[PGO][HIP] Decouple device profile drain via HSA introspection#2743
[PGO][HIP] Decouple device profile drain via HSA introspection#2743lfmeadow wants to merge 8 commits into
Conversation
|
does this need to up upstream at some point ? |
|
I like this approach. The main concern for me is whether it works on Windows. My PR used hipRegister* mainly due to needing to support offload pgo on Windows. |
I don't really understand our upstream strategy. This is largely dependent on HIP. I don't know if it would ever be ported to NVIDIA, they have their own tools. I guess someone else needs to answer that question. |
|
if this PR is needed to get device code coverage working with a trunk build, then yes, upstream |
|
On Windows, HIP runs on top of PAL (Platform Abstraction Library) rather than ROCm/HSA, so So the HSA introspection approach can't work on Windows. My original Would it be possible to keep the old shadow-registration path for Windows ( |
Replace the host-shadow / per-CUID / hipModuleLoad-interceptor device
profile drain with an HSA-introspection drain that walks every loaded
device code object at process exit, finds the canonical
__llvm_profile_sections bounds table emitted by
InstrProfilingPlatformGPU.c, D2H-copies its counters/data/names, and
writes an arch-prefixed .profraw via __llvm_write_custom_profile.
Host and device drains are now fully independent: the drain runs from an
atexit handler registered in a library constructor, so device counters
are collected whether or not the host TUs were instrumented and without
any host-side per-TU shadow, CUID matching, or module-load interception.
This fixes the cases the old 1-1 host<->device model could not handle
(separate device-only modules, uninstrumented host, multi-GPU).
* compiler-rt/lib/profile/InstrProfilingPlatformROCm.cpp: full rewrite
to the HSA-introspection drain (dlopen'd HSA/HIP, agent enumeration,
hsa_ven_amd_loader segment descriptors, executable symbol walk,
bounds dedup, idempotent drainDevices + atexit, collision-free
target names). Legacy __llvm_profile_offload_register_* symbols kept
as no-ops for ABI compatibility. Guarded host-only for GPU builds.
* clang/lib/CodeGen/CGCUDANV.cpp: delete the entire offload-profiling
machinery (OffloadProfShadow, emitOffloadProfilingSections, both
shadow-registration sites). Clang emits nothing PGO-specific for HIP.

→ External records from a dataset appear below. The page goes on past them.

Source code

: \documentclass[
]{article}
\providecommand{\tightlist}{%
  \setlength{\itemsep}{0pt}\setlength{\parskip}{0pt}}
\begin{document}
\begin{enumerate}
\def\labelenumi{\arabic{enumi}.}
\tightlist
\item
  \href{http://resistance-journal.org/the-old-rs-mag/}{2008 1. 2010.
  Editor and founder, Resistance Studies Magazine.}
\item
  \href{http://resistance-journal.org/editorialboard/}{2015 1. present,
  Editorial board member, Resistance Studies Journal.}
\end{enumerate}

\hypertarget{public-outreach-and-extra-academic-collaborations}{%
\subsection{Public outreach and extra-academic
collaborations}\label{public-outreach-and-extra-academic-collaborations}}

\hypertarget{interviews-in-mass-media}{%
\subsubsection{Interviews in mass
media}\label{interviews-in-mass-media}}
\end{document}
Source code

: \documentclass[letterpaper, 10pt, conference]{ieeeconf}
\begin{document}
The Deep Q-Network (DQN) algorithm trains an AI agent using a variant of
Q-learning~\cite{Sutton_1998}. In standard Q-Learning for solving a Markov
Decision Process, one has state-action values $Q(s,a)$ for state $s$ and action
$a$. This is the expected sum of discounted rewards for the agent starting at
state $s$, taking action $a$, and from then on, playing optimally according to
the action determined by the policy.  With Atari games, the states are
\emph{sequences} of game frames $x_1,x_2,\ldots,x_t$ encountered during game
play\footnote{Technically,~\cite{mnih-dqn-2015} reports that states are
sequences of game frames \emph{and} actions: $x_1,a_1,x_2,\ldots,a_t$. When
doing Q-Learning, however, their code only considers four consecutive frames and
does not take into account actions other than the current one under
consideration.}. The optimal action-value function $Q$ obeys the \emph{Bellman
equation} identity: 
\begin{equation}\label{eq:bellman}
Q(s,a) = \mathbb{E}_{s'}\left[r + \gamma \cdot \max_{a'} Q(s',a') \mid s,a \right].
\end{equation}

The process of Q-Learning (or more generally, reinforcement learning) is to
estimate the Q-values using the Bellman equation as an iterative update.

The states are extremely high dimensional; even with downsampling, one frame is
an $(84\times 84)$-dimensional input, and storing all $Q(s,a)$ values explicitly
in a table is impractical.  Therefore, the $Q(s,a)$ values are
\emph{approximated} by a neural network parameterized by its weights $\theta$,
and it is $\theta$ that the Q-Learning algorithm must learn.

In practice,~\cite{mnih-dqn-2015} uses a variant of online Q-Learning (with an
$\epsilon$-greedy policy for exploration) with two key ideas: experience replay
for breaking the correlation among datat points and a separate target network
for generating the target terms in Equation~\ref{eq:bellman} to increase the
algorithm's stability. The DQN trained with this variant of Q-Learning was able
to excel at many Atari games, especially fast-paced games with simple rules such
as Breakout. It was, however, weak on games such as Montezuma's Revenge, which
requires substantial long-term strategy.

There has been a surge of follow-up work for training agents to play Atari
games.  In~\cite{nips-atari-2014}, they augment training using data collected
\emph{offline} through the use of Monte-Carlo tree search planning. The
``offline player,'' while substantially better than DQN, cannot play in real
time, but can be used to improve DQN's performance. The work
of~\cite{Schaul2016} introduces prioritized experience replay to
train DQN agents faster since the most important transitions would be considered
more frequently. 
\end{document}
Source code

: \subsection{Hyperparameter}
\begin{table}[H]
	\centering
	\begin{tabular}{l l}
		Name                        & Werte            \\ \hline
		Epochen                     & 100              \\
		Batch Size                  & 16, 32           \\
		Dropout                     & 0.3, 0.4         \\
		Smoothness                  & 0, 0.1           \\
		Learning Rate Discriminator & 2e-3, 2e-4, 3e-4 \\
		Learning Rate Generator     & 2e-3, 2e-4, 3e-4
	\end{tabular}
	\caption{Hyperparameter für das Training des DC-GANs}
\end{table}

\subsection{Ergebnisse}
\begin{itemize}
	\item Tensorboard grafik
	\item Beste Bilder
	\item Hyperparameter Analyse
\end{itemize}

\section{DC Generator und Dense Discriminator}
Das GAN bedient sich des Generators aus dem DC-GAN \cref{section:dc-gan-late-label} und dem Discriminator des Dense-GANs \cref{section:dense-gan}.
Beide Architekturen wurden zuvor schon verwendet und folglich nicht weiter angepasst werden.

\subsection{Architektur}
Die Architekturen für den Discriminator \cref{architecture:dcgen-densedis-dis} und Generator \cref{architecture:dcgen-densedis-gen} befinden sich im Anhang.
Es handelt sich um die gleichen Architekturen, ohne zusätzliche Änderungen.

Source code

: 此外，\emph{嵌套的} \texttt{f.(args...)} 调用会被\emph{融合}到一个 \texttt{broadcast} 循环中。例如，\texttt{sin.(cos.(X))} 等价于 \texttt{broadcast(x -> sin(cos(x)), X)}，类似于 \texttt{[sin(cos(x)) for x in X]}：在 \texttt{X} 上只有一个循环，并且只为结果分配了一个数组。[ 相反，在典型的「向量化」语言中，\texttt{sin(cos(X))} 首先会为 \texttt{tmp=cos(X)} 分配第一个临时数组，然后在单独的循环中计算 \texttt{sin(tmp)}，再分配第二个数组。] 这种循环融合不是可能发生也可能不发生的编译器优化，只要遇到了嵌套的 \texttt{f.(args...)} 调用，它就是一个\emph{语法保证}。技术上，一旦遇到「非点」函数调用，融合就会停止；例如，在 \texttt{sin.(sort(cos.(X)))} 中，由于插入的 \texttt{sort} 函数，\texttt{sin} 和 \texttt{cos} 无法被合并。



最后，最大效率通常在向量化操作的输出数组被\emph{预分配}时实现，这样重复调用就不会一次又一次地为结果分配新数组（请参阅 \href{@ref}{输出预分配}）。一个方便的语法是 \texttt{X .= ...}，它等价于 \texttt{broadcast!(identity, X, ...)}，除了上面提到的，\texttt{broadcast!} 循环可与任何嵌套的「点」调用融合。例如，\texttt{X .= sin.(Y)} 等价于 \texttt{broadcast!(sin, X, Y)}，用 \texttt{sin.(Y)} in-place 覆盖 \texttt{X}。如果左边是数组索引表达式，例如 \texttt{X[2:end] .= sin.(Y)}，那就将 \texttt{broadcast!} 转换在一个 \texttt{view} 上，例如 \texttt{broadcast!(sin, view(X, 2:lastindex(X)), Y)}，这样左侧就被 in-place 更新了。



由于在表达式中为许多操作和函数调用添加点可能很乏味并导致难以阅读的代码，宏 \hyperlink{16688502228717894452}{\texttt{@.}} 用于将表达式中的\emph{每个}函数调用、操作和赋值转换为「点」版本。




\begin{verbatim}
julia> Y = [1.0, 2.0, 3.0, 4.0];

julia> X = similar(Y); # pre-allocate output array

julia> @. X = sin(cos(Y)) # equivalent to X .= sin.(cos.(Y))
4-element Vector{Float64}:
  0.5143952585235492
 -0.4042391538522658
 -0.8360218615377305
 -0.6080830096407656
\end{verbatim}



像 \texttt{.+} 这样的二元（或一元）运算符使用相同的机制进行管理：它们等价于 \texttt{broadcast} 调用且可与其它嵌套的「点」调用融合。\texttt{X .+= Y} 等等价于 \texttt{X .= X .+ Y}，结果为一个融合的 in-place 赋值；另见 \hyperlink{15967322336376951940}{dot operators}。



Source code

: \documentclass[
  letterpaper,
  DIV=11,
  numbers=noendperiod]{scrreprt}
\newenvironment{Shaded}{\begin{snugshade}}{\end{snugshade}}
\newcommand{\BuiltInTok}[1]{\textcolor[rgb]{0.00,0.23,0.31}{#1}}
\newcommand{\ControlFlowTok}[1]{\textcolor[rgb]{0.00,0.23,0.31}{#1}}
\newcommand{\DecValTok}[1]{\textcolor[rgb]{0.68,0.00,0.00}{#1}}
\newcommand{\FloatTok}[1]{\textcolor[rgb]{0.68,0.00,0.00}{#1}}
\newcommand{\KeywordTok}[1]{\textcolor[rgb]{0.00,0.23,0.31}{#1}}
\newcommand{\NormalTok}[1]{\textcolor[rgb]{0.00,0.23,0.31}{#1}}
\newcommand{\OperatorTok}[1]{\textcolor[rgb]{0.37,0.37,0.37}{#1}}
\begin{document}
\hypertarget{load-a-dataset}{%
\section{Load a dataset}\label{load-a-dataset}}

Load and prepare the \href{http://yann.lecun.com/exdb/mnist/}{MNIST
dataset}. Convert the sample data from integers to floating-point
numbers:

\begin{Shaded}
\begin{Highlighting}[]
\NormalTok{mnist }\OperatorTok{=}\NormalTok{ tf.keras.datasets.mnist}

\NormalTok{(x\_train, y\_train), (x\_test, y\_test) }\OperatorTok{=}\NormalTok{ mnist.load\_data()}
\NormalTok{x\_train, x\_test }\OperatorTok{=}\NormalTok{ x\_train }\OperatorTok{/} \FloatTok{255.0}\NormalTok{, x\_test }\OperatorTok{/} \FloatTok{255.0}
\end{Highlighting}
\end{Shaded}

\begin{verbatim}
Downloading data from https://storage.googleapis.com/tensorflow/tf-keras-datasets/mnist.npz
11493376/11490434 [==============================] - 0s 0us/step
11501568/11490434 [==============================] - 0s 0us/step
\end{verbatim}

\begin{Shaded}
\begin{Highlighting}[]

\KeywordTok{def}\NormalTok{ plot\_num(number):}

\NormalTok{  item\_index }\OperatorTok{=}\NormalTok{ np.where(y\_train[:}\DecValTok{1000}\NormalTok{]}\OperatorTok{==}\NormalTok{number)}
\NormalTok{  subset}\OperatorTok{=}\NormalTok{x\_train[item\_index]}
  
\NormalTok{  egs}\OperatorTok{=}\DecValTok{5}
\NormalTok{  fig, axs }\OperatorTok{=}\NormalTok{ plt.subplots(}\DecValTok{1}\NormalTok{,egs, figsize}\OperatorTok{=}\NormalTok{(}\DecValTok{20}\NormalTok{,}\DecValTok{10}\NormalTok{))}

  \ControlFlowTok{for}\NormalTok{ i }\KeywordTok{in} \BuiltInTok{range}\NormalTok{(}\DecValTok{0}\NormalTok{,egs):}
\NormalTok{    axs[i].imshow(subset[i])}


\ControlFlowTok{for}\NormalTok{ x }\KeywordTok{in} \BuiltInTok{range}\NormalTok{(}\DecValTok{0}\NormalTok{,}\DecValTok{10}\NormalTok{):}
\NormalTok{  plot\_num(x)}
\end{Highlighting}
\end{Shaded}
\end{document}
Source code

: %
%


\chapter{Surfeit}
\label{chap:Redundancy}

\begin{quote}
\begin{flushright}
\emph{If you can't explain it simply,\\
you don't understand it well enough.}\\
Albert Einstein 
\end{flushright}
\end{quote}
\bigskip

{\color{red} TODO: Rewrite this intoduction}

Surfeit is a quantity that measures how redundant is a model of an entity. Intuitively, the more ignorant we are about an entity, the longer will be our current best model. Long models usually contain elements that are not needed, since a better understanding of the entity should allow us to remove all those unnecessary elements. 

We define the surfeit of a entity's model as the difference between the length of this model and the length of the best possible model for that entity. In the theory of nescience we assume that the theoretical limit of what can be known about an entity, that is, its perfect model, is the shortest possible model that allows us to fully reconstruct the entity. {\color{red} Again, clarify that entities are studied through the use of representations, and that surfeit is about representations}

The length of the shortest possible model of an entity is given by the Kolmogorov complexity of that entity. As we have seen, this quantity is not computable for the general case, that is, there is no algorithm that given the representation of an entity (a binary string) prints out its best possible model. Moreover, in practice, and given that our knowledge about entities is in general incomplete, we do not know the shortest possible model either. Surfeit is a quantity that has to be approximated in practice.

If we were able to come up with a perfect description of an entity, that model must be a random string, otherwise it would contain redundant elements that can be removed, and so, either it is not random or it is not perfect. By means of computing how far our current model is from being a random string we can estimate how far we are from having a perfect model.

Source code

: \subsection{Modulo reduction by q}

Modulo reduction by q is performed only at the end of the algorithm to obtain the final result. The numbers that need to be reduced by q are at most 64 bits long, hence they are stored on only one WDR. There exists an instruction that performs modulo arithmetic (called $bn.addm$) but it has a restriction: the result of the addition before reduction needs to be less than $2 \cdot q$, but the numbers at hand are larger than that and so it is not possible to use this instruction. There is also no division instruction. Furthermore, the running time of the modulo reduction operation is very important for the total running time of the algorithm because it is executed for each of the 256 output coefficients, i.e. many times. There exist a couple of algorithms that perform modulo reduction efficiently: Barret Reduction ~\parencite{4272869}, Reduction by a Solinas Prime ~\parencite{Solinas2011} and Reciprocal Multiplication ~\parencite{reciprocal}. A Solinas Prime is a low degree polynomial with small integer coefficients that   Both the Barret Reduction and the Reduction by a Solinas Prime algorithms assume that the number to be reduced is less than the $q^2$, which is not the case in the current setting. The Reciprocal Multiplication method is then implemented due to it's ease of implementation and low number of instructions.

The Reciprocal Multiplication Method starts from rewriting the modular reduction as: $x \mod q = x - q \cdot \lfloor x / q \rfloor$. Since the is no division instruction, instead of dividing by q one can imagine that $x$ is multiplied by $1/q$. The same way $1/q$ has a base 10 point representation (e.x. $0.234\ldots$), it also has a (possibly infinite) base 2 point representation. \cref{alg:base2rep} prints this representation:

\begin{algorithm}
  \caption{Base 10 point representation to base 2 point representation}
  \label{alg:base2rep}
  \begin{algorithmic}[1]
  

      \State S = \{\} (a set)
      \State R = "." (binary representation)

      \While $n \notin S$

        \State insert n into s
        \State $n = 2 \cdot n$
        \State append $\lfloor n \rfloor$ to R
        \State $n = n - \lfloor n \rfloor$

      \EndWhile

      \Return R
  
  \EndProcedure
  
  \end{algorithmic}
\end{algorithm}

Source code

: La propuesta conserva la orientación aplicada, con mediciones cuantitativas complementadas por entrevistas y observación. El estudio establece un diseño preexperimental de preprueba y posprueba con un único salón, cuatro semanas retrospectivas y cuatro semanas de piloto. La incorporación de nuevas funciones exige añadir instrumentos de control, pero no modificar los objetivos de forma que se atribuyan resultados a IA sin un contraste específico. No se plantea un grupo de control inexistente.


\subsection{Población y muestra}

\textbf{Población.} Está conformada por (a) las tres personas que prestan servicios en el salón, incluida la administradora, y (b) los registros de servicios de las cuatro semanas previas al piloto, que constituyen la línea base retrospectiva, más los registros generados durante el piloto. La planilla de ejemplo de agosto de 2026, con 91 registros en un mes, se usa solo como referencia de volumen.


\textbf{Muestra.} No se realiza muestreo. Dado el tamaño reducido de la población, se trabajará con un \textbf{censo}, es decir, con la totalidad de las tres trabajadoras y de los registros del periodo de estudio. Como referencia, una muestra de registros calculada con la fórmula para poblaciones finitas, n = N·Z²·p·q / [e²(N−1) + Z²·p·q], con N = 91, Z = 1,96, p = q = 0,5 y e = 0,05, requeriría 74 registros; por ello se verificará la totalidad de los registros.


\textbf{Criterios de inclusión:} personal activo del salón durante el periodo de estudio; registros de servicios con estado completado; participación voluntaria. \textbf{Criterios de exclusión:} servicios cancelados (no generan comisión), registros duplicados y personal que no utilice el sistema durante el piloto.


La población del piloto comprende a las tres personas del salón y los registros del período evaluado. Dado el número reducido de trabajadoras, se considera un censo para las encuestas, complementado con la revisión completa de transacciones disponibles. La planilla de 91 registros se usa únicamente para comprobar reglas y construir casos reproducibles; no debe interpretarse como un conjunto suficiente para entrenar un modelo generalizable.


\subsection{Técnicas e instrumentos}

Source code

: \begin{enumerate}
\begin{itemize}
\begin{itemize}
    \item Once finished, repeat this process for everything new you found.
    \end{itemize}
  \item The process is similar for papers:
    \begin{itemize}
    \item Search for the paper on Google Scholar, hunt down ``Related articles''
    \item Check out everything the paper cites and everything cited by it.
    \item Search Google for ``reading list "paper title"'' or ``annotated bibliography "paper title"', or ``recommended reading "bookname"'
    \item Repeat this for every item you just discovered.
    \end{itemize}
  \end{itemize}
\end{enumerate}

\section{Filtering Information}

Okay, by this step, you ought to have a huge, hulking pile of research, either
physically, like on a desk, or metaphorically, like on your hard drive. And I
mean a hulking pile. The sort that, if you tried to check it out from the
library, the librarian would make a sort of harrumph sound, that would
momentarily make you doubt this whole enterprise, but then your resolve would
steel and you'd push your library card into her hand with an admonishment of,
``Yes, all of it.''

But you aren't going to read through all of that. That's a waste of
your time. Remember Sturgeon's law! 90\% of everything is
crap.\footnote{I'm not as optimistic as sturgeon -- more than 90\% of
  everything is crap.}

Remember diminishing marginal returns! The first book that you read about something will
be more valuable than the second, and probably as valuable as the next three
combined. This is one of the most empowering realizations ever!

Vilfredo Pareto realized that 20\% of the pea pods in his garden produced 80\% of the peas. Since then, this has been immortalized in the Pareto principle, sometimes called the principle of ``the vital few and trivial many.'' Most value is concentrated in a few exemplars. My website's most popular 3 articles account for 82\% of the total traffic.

* clang/lib/Driver/ToolChains/Gnu.cpp: for HIP host links built with
PGO, force-link the drain object via
-u__llvm_profile_hip_collect_device_data (it is otherwise
unreferenced now that the host emits no shadow).
* compiler-rt/cmake/Modules/AllSupportedArchDefs.cmake: add amdgcn /
nvptx64 to ALL_PROFILE_SUPPORTED_ARCH so the device profile runtime
(the sole source of __llvm_profile_sections after this change) is
built for GPU targets.
Tests: * clang/test/CodeGenHIP/offload-pgo-sections.hip: now asserts the
per-CUID struct / shadow / registration are NOT emitted.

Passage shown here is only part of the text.